South Lafourche Airport Sees Growth Spurt

The South Lafourche Leonard Miller, Jr. Airport is undergoing improvements and has experienced a growth spurt. Picture courtesy of GLPC

Since being acquired by the Greater Lafourche Port Commission in 2001, the South Lafourche Leonard Miller, Jr. Airport has been undergoing a rapid transformation from small airport hub to a full-fledged air transport facility. 

After acquiring the airport the commission has pumped more than $15 million into improvements at the Galliano facility, improvements that have led to an increase in traffic at the airport by over 4,000 percent in the last 12 years.

In addition to the airport purchase, the port commission also acquired the surrounding 1,200 acres, which has allowed fixed wing operators to have a permanent presence at the airport. 

Plans also call for an industrial park to be developed on the site adjoining the air facility. 

In 2007, the airport runway was extended in length from 3,800 feet to 6,500 feet, allowing larger planes to land including a 737 model if necessary. 

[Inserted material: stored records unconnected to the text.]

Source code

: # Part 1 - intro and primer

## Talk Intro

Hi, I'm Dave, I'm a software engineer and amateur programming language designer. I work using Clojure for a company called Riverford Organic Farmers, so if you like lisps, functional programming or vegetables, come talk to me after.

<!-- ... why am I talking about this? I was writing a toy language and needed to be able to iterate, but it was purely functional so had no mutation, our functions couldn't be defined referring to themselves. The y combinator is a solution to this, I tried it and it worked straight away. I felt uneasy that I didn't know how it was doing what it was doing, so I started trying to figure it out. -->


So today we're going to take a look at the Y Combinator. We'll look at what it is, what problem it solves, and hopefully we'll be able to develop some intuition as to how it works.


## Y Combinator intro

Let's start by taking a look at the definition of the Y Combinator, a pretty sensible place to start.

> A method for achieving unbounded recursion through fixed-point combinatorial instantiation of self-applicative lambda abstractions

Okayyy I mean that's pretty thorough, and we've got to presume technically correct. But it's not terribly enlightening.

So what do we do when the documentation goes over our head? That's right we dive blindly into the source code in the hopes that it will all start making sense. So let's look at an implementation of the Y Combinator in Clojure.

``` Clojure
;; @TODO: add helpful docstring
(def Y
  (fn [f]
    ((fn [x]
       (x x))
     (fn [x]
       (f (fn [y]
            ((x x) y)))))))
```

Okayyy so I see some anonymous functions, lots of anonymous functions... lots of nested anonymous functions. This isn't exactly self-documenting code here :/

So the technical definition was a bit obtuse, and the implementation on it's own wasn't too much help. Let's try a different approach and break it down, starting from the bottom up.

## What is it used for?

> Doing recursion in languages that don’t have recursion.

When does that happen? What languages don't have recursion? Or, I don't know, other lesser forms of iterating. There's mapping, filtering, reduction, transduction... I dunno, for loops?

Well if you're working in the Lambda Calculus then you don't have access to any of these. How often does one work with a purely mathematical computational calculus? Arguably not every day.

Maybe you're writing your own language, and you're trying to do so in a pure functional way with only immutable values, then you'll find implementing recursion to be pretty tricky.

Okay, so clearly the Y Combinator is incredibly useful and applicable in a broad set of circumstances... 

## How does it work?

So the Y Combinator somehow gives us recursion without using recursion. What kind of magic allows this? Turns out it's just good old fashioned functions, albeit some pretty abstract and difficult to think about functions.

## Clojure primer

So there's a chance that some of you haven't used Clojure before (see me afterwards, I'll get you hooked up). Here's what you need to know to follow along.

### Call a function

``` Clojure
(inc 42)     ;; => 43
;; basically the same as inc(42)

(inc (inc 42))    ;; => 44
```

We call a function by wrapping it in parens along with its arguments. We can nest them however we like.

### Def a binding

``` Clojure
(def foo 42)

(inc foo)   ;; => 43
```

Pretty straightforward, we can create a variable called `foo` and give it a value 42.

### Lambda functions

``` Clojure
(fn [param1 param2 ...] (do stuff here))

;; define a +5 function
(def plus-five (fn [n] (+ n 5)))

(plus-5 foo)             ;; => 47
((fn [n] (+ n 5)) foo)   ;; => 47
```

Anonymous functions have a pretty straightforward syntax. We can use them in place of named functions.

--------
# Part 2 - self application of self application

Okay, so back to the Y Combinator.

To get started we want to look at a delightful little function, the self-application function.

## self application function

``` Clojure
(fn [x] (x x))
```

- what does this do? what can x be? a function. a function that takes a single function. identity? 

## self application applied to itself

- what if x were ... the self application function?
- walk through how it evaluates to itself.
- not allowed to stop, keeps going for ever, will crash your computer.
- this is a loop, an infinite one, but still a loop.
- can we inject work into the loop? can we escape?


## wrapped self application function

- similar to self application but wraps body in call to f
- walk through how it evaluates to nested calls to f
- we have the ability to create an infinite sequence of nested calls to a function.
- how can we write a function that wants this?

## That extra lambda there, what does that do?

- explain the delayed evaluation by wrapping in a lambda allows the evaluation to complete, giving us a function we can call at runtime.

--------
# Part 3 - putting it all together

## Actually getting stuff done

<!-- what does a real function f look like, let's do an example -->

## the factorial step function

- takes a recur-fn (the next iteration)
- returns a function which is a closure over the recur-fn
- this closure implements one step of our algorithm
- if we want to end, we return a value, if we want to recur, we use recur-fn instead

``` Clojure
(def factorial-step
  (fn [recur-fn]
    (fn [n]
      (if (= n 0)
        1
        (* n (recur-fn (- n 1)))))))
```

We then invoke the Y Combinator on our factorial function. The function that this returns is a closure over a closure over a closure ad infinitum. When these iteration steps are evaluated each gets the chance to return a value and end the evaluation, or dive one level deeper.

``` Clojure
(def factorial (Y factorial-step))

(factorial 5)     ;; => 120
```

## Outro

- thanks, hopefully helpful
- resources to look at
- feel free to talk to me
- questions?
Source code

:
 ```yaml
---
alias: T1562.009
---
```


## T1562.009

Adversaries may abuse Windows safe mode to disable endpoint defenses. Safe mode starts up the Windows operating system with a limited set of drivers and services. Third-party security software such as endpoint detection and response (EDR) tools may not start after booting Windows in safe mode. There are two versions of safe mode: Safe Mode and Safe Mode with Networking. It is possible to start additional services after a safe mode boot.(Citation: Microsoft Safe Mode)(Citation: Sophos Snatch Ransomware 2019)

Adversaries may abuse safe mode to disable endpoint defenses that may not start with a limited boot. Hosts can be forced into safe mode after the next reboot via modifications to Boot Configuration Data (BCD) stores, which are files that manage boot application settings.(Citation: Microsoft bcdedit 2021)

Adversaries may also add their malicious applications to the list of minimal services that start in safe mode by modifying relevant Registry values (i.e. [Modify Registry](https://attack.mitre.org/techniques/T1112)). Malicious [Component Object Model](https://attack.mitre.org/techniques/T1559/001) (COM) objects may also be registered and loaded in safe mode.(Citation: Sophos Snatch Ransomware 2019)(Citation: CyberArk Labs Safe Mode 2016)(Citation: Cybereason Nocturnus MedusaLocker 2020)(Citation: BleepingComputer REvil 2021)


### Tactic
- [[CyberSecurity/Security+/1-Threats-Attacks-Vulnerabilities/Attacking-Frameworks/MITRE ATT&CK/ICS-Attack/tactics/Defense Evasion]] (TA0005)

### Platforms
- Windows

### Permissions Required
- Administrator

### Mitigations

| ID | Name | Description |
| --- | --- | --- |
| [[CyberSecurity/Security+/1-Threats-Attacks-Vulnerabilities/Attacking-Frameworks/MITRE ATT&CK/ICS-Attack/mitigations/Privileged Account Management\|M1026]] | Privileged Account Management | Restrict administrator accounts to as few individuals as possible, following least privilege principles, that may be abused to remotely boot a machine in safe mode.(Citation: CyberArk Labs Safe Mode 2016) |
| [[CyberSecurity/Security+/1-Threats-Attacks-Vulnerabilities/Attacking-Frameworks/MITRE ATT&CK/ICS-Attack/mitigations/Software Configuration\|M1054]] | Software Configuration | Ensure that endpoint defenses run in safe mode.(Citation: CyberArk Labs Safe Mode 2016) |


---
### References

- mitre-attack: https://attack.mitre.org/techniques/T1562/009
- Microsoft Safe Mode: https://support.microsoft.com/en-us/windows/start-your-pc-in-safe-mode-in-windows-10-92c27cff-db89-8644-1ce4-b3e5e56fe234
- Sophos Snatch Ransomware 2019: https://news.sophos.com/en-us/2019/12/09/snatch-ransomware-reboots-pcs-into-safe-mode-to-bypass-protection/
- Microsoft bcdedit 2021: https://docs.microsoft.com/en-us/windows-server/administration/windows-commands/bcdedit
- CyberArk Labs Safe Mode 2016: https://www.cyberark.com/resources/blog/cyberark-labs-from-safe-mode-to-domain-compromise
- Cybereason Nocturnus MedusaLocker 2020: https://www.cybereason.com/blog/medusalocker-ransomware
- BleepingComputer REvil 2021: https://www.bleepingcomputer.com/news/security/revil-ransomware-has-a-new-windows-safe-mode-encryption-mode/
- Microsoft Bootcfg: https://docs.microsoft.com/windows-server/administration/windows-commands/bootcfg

The facility is permitted to extend the runway to 8,000 feet, which would allow the largest corporate jets to land in addition to heavier type cargo planes.

In order to accommodate even heavier military type cargo aircraft, the airport is investigating ways to strengthen the runway in order to be able to land aircraft with weights up to 135,000 pounds.  The current runways are certified for 75,000 pounds. 

Once the runway extension was completed, a parallel taxiway was extended to 6,500 feet at a cost of $4.7 million and an instrument landing system (ILS) was completed in 2012.  Starting in November, a project will begin where the ramp, essentially a parking area for airplanes, will be increased in size by 50 percent. 

In January 2014, construction is scheduled to begin on a new $1.5 million; 3,000 square foot public terminal.   Inside will be public space as well as pilot and passenger lounges and offices for airport operations and harbor police. 

These improvements have led to new tenants seeking fixed space at the airport, including a major oil company that is expected to begin air operations on a 40-acre tract in September.

According to airport director Joe Wheeler, this new tenant alone will double the amount of aircraft based at the airport and will double the amount of monthly operations. 

An operation is considered to be either a takeoff or landing and the airport has seen exponential growth in the last decade in this area.  In 2001, the facility had one based aircraft and 500 operations a year.  As of 2013, the airport will have over 70 based aircraft and conduct nearly 21,000 operations a year. 

“It’s entirely possible, even likely, that at some point in the not too distant future that this airport could get to the threshold of 95,000 operations a year, which is the approximate minimum number that would allow us to put a control tower on the grounds,” said Wheeler.  “We’re growing quickly due to our unique location within a levee system and our proximity to the port as well as to excellent hunting and fishing grounds.  The future looks good.”